Il boemo in conferenza stampa ammette: “In partita, spesso, facciamo cose diverse da quelle che proviamo in allenamento”

Dopo il pareggio di Campobasso, il Foggia torna in campo allo Zaccheria. Domani i rossoneri ospiteranno la Vibonese, formazione ultima in classifica nel girone C. Alla vigilia del match, Zeman ha tenuto questa mattina la conferenza stampa. “Spero che domani i tifosi spingano la squadra a esprimersi al meglio. La Vibonese è ultima, ma non dobbiamo sottovalutarla” ha dichiarato il boemo in apertura. “Il campionato si decide dal primo all’ultimo giorno. Tutte le gare valgono tre punti, che sia contro la Vibonese o il Bari. Non esistono partite facili. La Vibonese ha un buon centrocampo e il loro mediano ha ottime qualità”.

Il bollettino medico segnala vari indisponibili nella formazione pugliese. Tra gli assenti figurano Rocca, Alastra, Merola, Di Grazia e Markic. L’allenatore vorrebbe anche maggiori movimenti senza palla dai suoi calciatori: “Dobbiamo attaccare più lo spazio. Da quando gioca Tuzzo a destra, tiriamo più volte in porta. Merkaj ha avuto un’involuzione dall’inizio del campionato, tende troppo a stare sull’esterno”. Zeman, inoltre, sta cercando di plasmare la squadra anche dal punto di vista mentale, per infondere nei calciatori maggiore sicurezza nei loro mezzi: “In partita, spesso, facciamo cose diverse da quelle che proviamo in allenamento. Sto facendo di tutto per farli diventare una vera squadra. Quando lo saranno, anche i risultati miglioreranno”.
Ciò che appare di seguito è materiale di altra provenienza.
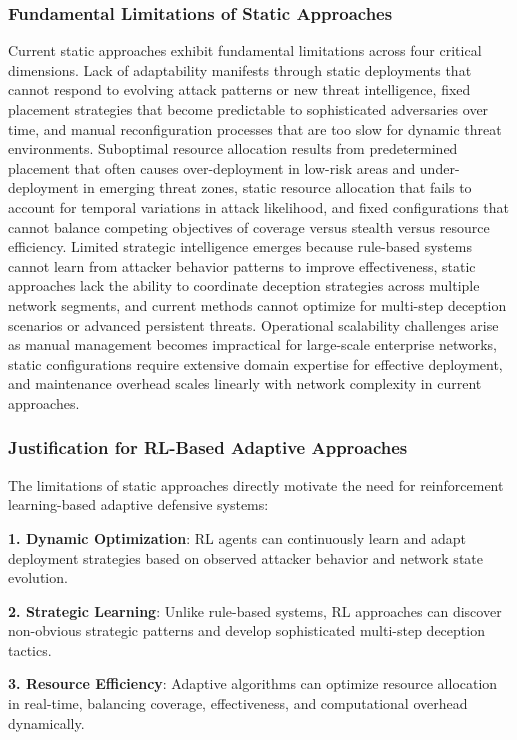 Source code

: \documentclass[12pt,oneside]{article}
\begin{document}
\subsubsection{Fundamental Limitations of Static Approaches}

Current static approaches exhibit fundamental limitations across four critical dimensions. Lack of adaptability manifests through static deployments that cannot respond to evolving attack patterns or new threat intelligence, fixed placement strategies that become predictable to sophisticated adversaries over time, and manual reconfiguration processes that are too slow for dynamic threat environments. Suboptimal resource allocation results from predetermined placement that often causes over-deployment in low-risk areas and under-deployment in emerging threat zones, static resource allocation that fails to account for temporal variations in attack likelihood, and fixed configurations that cannot balance competing objectives of coverage versus stealth versus resource efficiency. Limited strategic intelligence emerges because rule-based systems cannot learn from attacker behavior patterns to improve effectiveness, static approaches lack the ability to coordinate deception strategies across multiple network segments, and current methods cannot optimize for multi-step deception scenarios or advanced persistent threats. Operational scalability challenges arise as manual management becomes impractical for large-scale enterprise networks, static configurations require extensive domain expertise for effective deployment, and maintenance overhead scales linearly with network complexity in current approaches.

\subsubsection{Justification for RL-Based Adaptive Approaches}

The limitations of static approaches directly motivate the need for reinforcement learning-based adaptive defensive systems:

\textbf{1. Dynamic Optimization}: RL agents can continuously learn and adapt deployment strategies based on observed attacker behavior and network state evolution.

\textbf{2. Strategic Learning}: Unlike rule-based systems, RL approaches can discover non-obvious strategic patterns and develop sophisticated multi-step deception tactics.

\textbf{3. Resource Efficiency}: Adaptive algorithms can optimize resource allocation in real-time, balancing coverage, effectiveness, and computational overhead dynamically.
\end{document}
Infine il tecnico nativo di Praga è tornato a parlare della scorsa gara, pareggiata dai suoi uomoni contro il Catanzaro: “Ci hanno bloccato fisicamente. Le nostre azioni venivano continuamente interrotte da falli. Il fuorigioco di Ferrante non c’era, prima dell’espulsione di Di Pasquale c’era un netto fallo su Merkaj. L’arbitro non è stato aiutato dagli assistenti e dal quarto uomo”. Zeman ha ironicamente concluso: “Perché nonostante le trattenute le nostre maglie non si sono strappate? Non si sono rovinate perché ne abbiamo poche”.